The program is done and I am currently in Italy after a few days in England. The wifi is iffy at best, so I will make posts on each country we’ve visited once I get back to the states. Thanks to everyone who has been part of this adventure.
So we’re not that far off from having to leave, and I honestly still feel like I haven’t quite gotten the hang of the money here, the coins that is. I can easily identify the one and two pound coins, the 50 pence one, and the 20 pence one on days when I’m really with it. But the five, ten, two, and one pence coins are really a mystery for me. If I think about it like I am now, I can get through them all, but when I am checking out at the grocery store or somewhere else, it is a real issue for me, so I’ve ended up with a ton of coins. Part of the problem is that there are just so many coins and they’re all different shapes and sizes and so it just is a lot.
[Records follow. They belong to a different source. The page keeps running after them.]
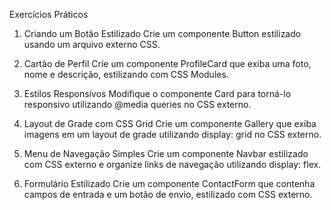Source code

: Exercícios Práticos

1. Criando um Botão Estilizado
   Crie um componente Button estilizado usando um arquivo externo CSS.

2. Cartão de Perfil
   Crie um componente ProfileCard que exiba uma foto, nome e descrição, estilizando com CSS Modules.

3. Estilos Responsivos
   Modifique o componente Card para torná-lo responsivo utilizando @media queries no CSS externo.

4. Layout de Grade com CSS Grid
   Crie um componente Gallery que exiba imagens em um layout de grade utilizando display: grid no CSS externo.

5. Menu de Navegação Simples
   Crie um componente Navbar estilizado com CSS externo e organize links de navegação utilizando display: flex.

6. Formulário Estilizado
   Crie um componente ContactForm que contenha campos de entrada e um botão de envio, estilizado com CSS externo.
I also don’t understand the need for a two pence coin, and it’s the same material as the one pence coin so when I’m glancing in my wallet, I’m never entirely sure exactly how much I have. And I’m sure of course I’ll feel much more confident about it once I am about to leave the country. But for now, I still don’t totally have the hang of it.
1. The best explanation for why chocolate Easter eggs are hollow is that it is reminiscent of the empty tomb after Jesus was resurrected. Because it has nothing to do with hollow ones being cheaper.
2. You can actually bruise your thumb from spending three hours straight erasing bowing marks from a piece of music.
3. There are a lot of unfortunate differences between British and American terms for erasing. Such as they call erasers “rubbers” and erasing “rubbing it out.”
There are some really interesting flavors in England that we don’t have in America, especially in chip flavors, or crisp flavors if you’re British. One of my personal favorites is cheese and onion, which are two of my favorite foods and one of my favorite food combinations, so I’m pretty happy about that one. There are also a lot more meat-flavored ones than I’ve ever seen, and as a vegetarian, I tend to steer clear of those. For example, in a pub, I came across some roast ox flavored chips, which was not something that I thought I’d ever see. Obviously there is British cuisine, I mean, we don’t think of beans on toast as a great breakfast or snack or what have you, but I think it’s interesting to look at chip flavors as an indicator for the kind of palate that the country has. England is known for their love of meat, and I think it would be fair to say that they demonstrate that through the chip flavors they have. But in the meantime I will just be enjoying the accessibility of the cheese and onion flavor.
One of the things about being in a country that speaks the same language means that there is a lot thought about the accent, and I think that both British people and American people try hard to figure out each other’s accent; when I was in the school with the Bath Phil, one kid tried an American accent while we were in small groups, and seeing as he was in elementary school, it wasn’t all that good. To be fair though, I’ve definitely heard a lot of bad British accents from Americans, and I have no idea how good mine is. Hearing the British accent a lot though, I think I realized that some of what makes Americans trying British accents bad is that they try to say words the way British people do, but they use American intonation. I know some of this from doing theatre for so long, and so having to be aware of how I speak, but Americans tend to be lower in pitch in their voice, and tend to end their sentences down, as in dropping off the end of the sentence and lowering their pitch to indicate the end of a sentence. British people, however, do the opposite. They tend to stay a lot higher in their voice, and they don’t drop off the end of their sentences, which can sometimes make it sound like their sentences don’t have ends, or are more continuous. Obviously, this does not apply to every time they speak, but I think as a general rule it’s true. England also has a lot of different accents depending on the region, but I think this holds for the accent that I’ve heard in Bath.